Shrug.  Good for you.  Seriously, I'm pleased.  Because I found it to be a mostly dispiriting, tiresome  forty-five minutes filled with reheated moments of pleasure from previous stories, performances less convincing than Ed Ball's stewardship of Have I Got News For You last night (in which his delivery consisted. Of.  Many.  Pregnant.  Pauses.  Often in.  The Mid.  Le of.  Words), with a few exceptions  another group of under compelling waxworks were the secondary characters should be and a general sense of that'll do in a way which suggests the show is feeling pretty snoozy.  Those sentences may sound harsh, but Doctor Who fails when the viewer is bored and I was so, so bored.  But given your reaction, I wonder.  Am I missing something?  Is this just me?  Am I at that point in this long relationship were everything the show does is annoying and it can't win?

In order to help myself get through this, here are five things which irritated the piss out of me.  There were loads more, but I don't really have a structure for these ramblings and I'm hoping to get to bed at a reasonable hour.  First and perhaps of least importance: why the UN and not the Unified Intelligence Taskforce?  Given the latter had to change their fictional name because the former objected, it's odd seeing their acronym painted everywhere.  UNIT's mentioned within, but the army chaps seemed to be from another agency which for some reason had EU badges on their caps, uncomfortably combined with a gold star affair.  The reasonable explanation is that the production team didn't want overstuff the thing with Kate and Osgood, the actresses weren't available or too expensive for a budget which had already stretched to a foreign trip, but it's a distraction to be wondering who exactly is dealing with alien threats on planet Earth now.

Secondly, those waxworks.  The show used to be good at offering secondary characters with at least some personality or back story even when it wasn't necessarily required even in episodes with largish casts.  Often they'd be become relatable enough in a single scene that their inevitable death would be extremely poignant.  In here, with the absence of Kate or Osgood, no attempt is made to give any of the military figures from the various countries anything other than very basic, placeholder dialogue.  I don't remember the Chinese representative having many lines at all, apart from "Agreed."  The head of the UN is an exposition machine when there's a definitely a version were he has a sneaky interest in extra terrestrials or he's an old friend of the Doctor ala Churchill or worried about being away from his family (assuming he's not having an affair with someone on his staff or some such).
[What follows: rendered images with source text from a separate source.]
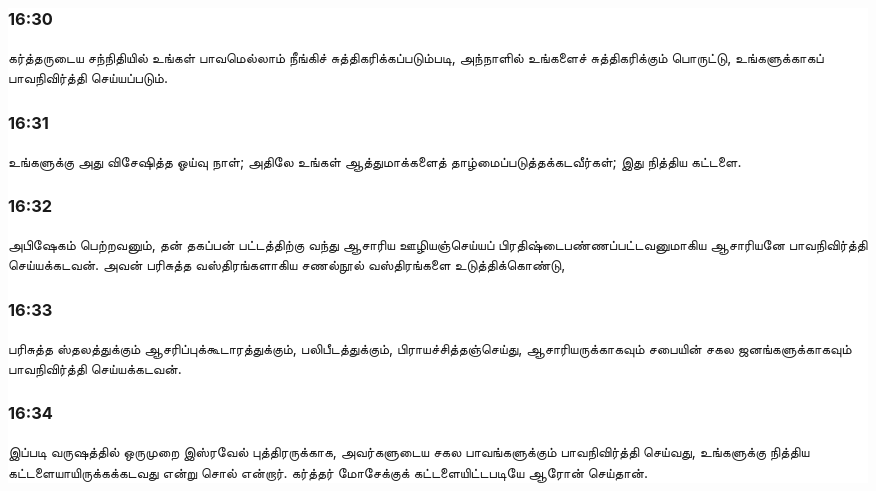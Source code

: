 ###  16:30

கர்த்தருடைய சந்நிதியில் உங்கள் பாவமெல்லாம் நீங்கிச் சுத்திகரிக்கப்படும்படி, அந்நாளில் உங்களைச் சுத்திகரிக்கும் பொருட்டு, உங்களுக்காகப் பாவநிவிர்த்தி செய்யப்படும்.

###  16:31

உங்களுக்கு அது விசேஷித்த ஓய்வு நாள்; அதிலே உங்கள் ஆத்துமாக்களைத் தாழ்மைப்படுத்தக்கடவீர்கள்; இது நித்திய கட்டளை.

###  16:32

அபிஷேகம் பெற்றவனும், தன் தகப்பன் பட்டத்திற்கு வந்து ஆசாரிய ஊழியஞ்செய்யப் பிரதிஷ்டைபண்ணப்பட்டவனுமாகிய ஆசாரியனே பாவநிவிர்த்தி செய்யக்கடவன். அவன் பரிசுத்த வஸ்திரங்களாகிய சணல்நூல் வஸ்திரங்களை உடுத்திக்கொண்டு,

###  16:33

பரிசுத்த ஸ்தலத்துக்கும் ஆசரிப்புக்கூடாரத்துக்கும், பலிபீடத்துக்கும், பிராயச்சித்தஞ்செய்து, ஆசாரியருக்காகவும் சபையின் சகல ஜனங்களுக்காகவும் பாவநிவிர்த்தி செய்யக்கடவன்.

###  16:34

இப்படி வருஷத்தில் ஒருமுறை இஸ்ரவேல் புத்திரருக்காக, அவர்களுடைய சகல பாவங்களுக்கும் பாவநிவிர்த்தி செய்வது, உங்களுக்கு நித்திய கட்டளையாயிருக்கக்கடவது என்று சொல் என்றார். கர்த்தர் மோசேக்குக் கட்டளையிட்டபடியே ஆரோன் செய்தான்.

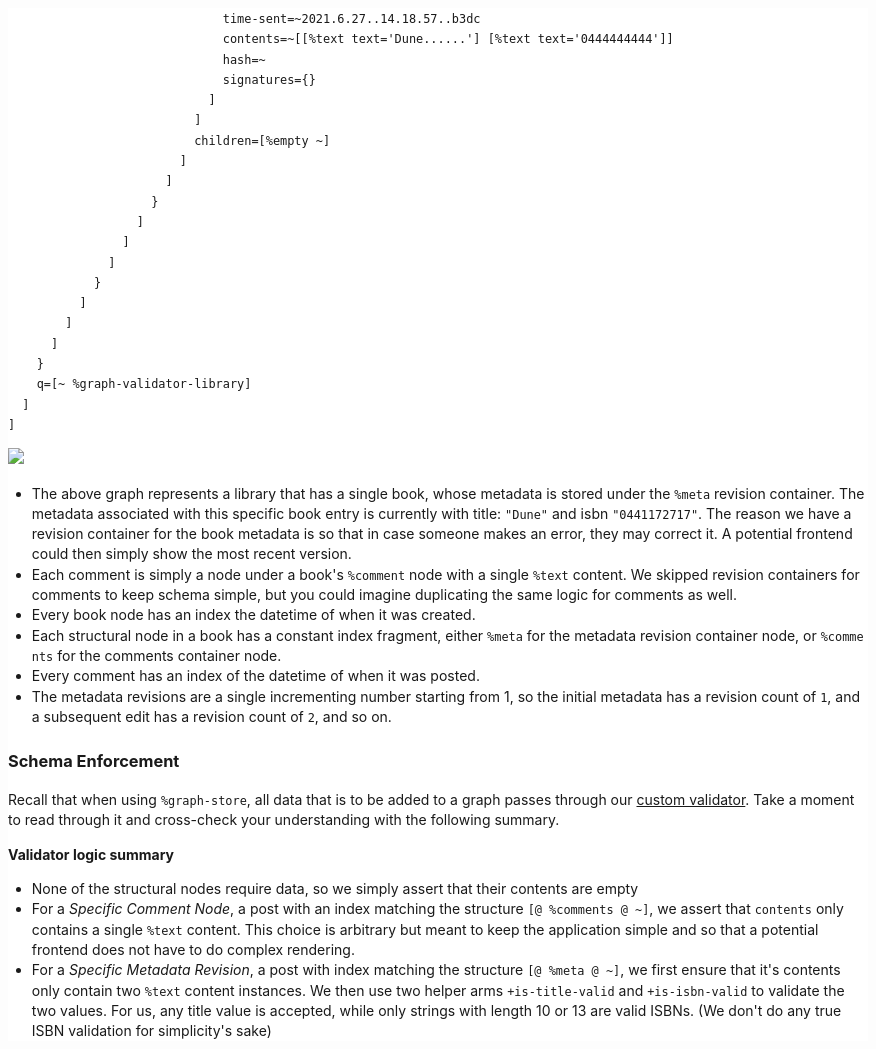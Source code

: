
 ```
                              time-sent=~2021.6.27..14.18.57..b3dc
                              contents=~[[%text text='Dune......'] [%text text='0444444444']]
                              hash=~
                              signatures={}
                            ]
                          ]
                          children=[%empty ~]
                        ]
                      ]
                    }
                  ]
                ]
              ]
            }
          ]
        ]
      ]
    }
    q=[~ %graph-validator-library]
  ]
]
```

![](https://lh5.googleusercontent.com/UTCnXumWvuPpFtduxgzmxIR_vhn9N3SylJ9h-MoUjYWiCT4AZo4BXY1mWceu0iHcJjesWoBDzMVO9QYWbnqtsGWa4nt4GlIRAtiC2zSXLkDUEttTmlMDLS7XRZ7ZhJyEayaMMl2r)

* The above graph represents a library that has a single book, whose metadata is stored under the `%meta` revision container. The metadata associated with this specific book entry is currently with title: `"Dune"` and isbn `"0441172717"`. 
  The reason we have a revision container for the book metadata is so that in case someone makes an error, they may correct it. A potential frontend could then simply show the most recent version.
* Each comment is simply a node under a book's `%comment` node with a single `%text` content.
  We skipped revision containers for comments to keep schema simple, but you could imagine duplicating the same logic for comments as well.
* Every book node has an index the datetime of when it was created.
* Each structural node in a book has a constant index fragment, either `%meta` for the metadata revision container node,
  or `%comments` for the comments container node.
* Every comment has an index of the datetime of when it was posted.
* The metadata revisions are a single incrementing number starting from 1, so the initial metadata has a revision count of `1`, and a subsequent edit has a revision count of `2`, and so on.

### Schema Enforcement

Recall that when using `%graph-store`, all data that is to be added to a graph passes through our [custom validator](https://github.com/ynx0/library/blob/master/mar/graph/validator/library.hoon).
Take a moment to read through it and cross-check your understanding with the following summary.

**Validator logic summary**

-   None of the structural nodes require data, so we simply assert that their contents are empty
-   For a *Specific Comment Node*, a post with an index matching the structure `[@ %comments @ ~]`, we assert that `contents` only contains a single `%text` content.
    This choice is arbitrary but meant to keep the application simple and so that a potential frontend does not have to do complex rendering.
-   For a *Specific Metadata Revision*, a post with index matching the structure `[@ %meta @ ~]`, we first ensure that it's contents only contain two `%text` content instances.
    We then use two helper arms `+is-title-valid` and `+is-isbn-valid` to validate the two values. For us, any title value is accepted, while only strings with length 10 or 13 are valid ISBNs.
   (We don't do any true ISBN validation for simplicity's sake)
Apart from Bill's date (and a lesbian black couple on prime time BBC One almost forgives the ineptness of the rest of the episode), the exceptions are Erica and Douglas who have the essence of the thing I'm talking about and actually feel like they're being written by someone else (Harness or Moffat?).  About the only sections of the episode which are up to previous standards are these Outbreak-lite cutaways, with their visually interesting intercutting of symbolic flashbacks and implications.  It's great that Joking Apart's Michael, Tony Gardner, finally has a Who credit with both he and Rachel Denning capturing the mundanity of being someone who has an incredibly important but fundamentally tedious job were its easy to allow your concentration to wander.  That said, to suggest Erica as one professional writer has is "a companion who never-was-or-will-be in the grand tradition of Sally Sparrow" is quite some unnecessary hyperbole.  We wish any of these characters were as rich as anyone in Blink.

Thirdly, the monks are another miss.  As a friend suggested to me the other night over dinner, they're another iteration of the Whispermen and the Silents and as we discovered tonight they're all practically utilising the same MO of manipulating history either to control humanity or the Doctor or both.  That's compounded here, as these monastic reiterations have adopted a version of the causality strands last seen at the centre of the Doctor's TARDIS in The Name of the Doctor.  They're also not especially well designed;  even if the notion of dialogue emerging from gaping mouths is supposed to be a reference to the Mondasian Cybermen, it robs them of the potential for much personality.  Outside of the redux of old monsters, I can't remember the last time the show introduced an alien race which offered some personality variations amongst its individuals.

Plus, a protection racket?  Really?  Hand over the planet or we're going to break the causal equivalent of the crockery, or at least allow the display stand to fall over?  Also why are the monks in a pyramid other than Moffat's obsession with pyramids?  There is a Wikipedia category for Egyptian Monks, but nothing to indicate that such figures would have been around at the time these edifices were originally built.  I appreciate there's an element of simply wanting to have some cool things which look cool together ("Dinosaurs on a Spaceship!" "Monks in a Pyramid!") and that if you can have Shaolin Monks in Scotland, why not this, but there seems to be an attempt at some correlation which I find at best culturally suspect and at worst counter to the original educational aims of the series.  Yes, I know, Daleks.  But such things were still important until recently.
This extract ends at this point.